Именно из-за легкого налета наивности, свойственного этому тексту, нас так больно задевает отраженный в нем диссонанс между истоками и прогрессом, природой и технической цивилизацией. Ведь какую бы научную выучку мы ни получили, каким бы трезвым и лишенным иллюзий ни было наше мышление, наблюдая наш мир и наше настоящее, мы не можем полностью отказаться от попыток актуализировать, вызвать колдовским заклятьем истоки нашего прошлого или грядущую утопию. Только благодаря этим истокам или этой утопии мы знаем, что следует считать правильным. Сколь бы очевиден ни был для нас иллюзорный характер подобных видений, обойтись без них мы не можем. Или, если выразиться точнее: мы не можем обойтись без тех крошечных элементов и частиц, которые отсылают к ним и таким образом воздействуют на наши души. Древнее истинное и обещанное грядущее в этом смысле взаимозаменяемы. «В моем начале мой конец», говорят мудрые люди; и еще: «Исток это и есть цель». Так они определяют не столько устройство мира, сколько предвосхищенные еще много столетий назад пути человеческого мышления, законы самоутверждения, характерные для homo sapiens. Между истоком и концом помещаются «процессы»: история, прогресс, динамика технической цивилизации. Человек, захваченный ими, вовлеченный в головокружительный круговорот ускорившегося мира, хочет найти знаки, отсылающие к истокам. Такие знаки способны высвобождать присущую им энергию и теперь — даже после того, как превратились в китч, потому что тысячекратно становились инструментом рекламных компаний или предметом политических спекуляций.

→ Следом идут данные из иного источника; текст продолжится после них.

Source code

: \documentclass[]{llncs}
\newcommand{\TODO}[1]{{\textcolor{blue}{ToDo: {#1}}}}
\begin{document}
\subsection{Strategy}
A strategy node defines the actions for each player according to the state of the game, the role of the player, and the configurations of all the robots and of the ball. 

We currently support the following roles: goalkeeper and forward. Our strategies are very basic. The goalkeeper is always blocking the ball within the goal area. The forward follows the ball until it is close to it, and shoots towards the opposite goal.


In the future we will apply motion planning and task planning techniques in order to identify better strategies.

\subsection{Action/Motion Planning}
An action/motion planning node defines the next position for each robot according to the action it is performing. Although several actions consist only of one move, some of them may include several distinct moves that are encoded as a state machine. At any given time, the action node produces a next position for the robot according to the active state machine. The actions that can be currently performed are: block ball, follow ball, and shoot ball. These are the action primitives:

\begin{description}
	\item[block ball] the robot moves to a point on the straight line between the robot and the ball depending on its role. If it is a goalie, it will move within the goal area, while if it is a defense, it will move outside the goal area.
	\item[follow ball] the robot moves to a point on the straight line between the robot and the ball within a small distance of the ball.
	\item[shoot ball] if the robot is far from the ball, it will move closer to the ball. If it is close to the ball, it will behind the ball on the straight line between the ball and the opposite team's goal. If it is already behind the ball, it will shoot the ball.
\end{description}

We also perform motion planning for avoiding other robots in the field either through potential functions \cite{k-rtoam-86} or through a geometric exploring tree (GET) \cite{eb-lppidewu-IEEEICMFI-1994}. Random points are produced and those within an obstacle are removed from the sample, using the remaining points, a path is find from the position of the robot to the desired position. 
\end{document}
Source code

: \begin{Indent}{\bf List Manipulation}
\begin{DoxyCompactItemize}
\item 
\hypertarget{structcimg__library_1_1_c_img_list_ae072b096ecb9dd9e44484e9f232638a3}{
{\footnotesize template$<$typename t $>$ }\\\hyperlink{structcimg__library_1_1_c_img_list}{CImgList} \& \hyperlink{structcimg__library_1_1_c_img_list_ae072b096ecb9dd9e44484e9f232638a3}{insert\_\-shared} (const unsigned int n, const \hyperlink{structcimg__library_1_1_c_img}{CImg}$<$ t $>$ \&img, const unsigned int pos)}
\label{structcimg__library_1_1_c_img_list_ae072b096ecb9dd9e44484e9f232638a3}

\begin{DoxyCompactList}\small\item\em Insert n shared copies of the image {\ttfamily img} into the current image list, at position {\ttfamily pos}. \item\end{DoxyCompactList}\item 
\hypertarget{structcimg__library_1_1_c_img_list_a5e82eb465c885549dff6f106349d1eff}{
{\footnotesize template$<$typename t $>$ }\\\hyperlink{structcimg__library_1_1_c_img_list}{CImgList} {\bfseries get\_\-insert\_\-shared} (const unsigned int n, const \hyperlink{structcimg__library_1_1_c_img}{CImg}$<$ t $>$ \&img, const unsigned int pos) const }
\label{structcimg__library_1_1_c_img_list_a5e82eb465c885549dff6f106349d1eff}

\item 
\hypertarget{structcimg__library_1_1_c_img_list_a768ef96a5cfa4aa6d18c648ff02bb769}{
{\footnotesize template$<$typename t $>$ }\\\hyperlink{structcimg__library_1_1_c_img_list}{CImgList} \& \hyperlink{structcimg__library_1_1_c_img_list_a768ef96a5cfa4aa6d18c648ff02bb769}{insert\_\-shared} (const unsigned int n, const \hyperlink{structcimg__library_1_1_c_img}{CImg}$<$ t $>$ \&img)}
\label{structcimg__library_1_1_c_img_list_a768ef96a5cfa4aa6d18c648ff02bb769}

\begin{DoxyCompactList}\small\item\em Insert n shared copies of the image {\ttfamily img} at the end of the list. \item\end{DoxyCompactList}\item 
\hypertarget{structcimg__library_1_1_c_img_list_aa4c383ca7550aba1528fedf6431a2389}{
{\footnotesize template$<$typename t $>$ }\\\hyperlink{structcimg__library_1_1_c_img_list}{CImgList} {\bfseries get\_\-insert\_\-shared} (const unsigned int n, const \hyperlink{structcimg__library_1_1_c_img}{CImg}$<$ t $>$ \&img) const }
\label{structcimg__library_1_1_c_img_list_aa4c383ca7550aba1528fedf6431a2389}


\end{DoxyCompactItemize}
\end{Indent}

ЧТО ОСТАЕТСЯ ПОСЛЕ МИФОВ? Новое литературное думание о Швейцарии

Миф это не противоположность правде

Миф это донаучная форма объяснения мира. Его средства — повествования, образы, знаки. Все они заключают доказательную силу в себе самих. Я могу вновь и вновь пересказывать повествования, рисовать на стенах образы, распространять посредством печати знаки, и всякий раз при встрече с ними во мне будет возникать то, что является их смыслом и целью: уверенность. Миф продуцирует правду как явленную в переживании уверенность. То же делает и наука. В науке уверенность проистекает из длинного ряда доказательств. В мифе она возникает из внезапного переживания при восприятии повествований, образов или знаков. Доказательства науки, если они были проведены lege artis[73], не нуждаются в повторном воспроизведении. Доказательная сила мифов, наоборот, нуждается во все новых актуализациях. Каменные памятники представляют собой попытку обеспечить постоянное воспроизведение мифического переживания. Однако своим неизменным присутствием они упраздняют живую непосредственность восприятия. Правду повествований, образов и знаков нельзя опровергнуть, она может только отмереть; правда же науки сама по себе не отомрет, она может быть только опровергнута.

Мы — и как отдельные индивиды, и как социальное или политическое сообщество — живем сразу с обеими правдами: правдой науки и правдой мифа. Поэтому неверно отождествлять науку с правдой, а миф — с ложью. Хотя сегодня мы сталкиваемся с таким отождествлением постоянно, в языке СМИ: «Правда или миф?» (читаем мы в каком-нибудь заголовке), или: «Разоблачен как миф!», или: «Это всего лишь миф».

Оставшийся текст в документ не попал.